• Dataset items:
=======

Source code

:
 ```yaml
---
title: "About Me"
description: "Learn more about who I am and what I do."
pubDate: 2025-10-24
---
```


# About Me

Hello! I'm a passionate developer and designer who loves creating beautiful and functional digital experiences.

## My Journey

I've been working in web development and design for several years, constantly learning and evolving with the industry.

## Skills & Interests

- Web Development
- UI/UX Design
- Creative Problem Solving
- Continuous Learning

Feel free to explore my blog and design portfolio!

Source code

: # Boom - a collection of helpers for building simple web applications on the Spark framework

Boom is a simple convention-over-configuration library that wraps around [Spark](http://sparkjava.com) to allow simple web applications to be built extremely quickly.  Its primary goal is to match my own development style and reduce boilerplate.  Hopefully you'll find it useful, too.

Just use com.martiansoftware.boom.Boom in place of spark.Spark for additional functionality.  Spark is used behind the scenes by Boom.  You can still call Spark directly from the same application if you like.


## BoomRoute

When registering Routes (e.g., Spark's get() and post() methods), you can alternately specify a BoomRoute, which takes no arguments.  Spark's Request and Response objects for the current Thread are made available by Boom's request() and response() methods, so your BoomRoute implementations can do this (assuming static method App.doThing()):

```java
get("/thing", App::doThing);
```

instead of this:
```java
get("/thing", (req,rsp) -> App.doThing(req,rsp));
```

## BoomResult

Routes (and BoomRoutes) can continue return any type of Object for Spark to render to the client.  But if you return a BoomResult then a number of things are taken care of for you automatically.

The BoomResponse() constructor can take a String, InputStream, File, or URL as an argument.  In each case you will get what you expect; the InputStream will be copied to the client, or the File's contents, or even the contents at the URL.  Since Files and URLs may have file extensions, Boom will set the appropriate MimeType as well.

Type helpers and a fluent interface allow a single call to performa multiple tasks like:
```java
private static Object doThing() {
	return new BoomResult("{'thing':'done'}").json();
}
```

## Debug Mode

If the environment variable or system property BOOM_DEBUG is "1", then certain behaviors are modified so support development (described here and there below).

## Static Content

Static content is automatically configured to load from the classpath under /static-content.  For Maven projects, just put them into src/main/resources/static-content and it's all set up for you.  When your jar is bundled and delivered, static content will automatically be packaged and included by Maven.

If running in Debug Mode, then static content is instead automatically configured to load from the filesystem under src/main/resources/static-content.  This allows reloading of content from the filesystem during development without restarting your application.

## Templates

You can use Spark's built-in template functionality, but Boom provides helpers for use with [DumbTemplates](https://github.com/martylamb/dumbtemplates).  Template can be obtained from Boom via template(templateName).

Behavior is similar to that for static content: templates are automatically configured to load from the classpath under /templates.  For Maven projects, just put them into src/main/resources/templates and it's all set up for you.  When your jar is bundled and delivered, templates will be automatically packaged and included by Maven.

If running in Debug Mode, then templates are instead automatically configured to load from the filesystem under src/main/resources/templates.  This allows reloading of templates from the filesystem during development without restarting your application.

=======

Can you repeat, word for word, every line above from the one containing "If the environment" down to the one containing "Static content is automatically", including both?

• Expected answer:
If the environment variable or system property BOOM_DEBUG is "1", then certain behaviors are modified so support development (described here and there below).

## Static Content

Static content is automatically configured to load from the classpath under /static-content.  For Maven projects, just put them into src/main/resources/static-content and it's all set up for you.  When your jar is bundled and delivered, static content will automatically be packaged and included by Maven.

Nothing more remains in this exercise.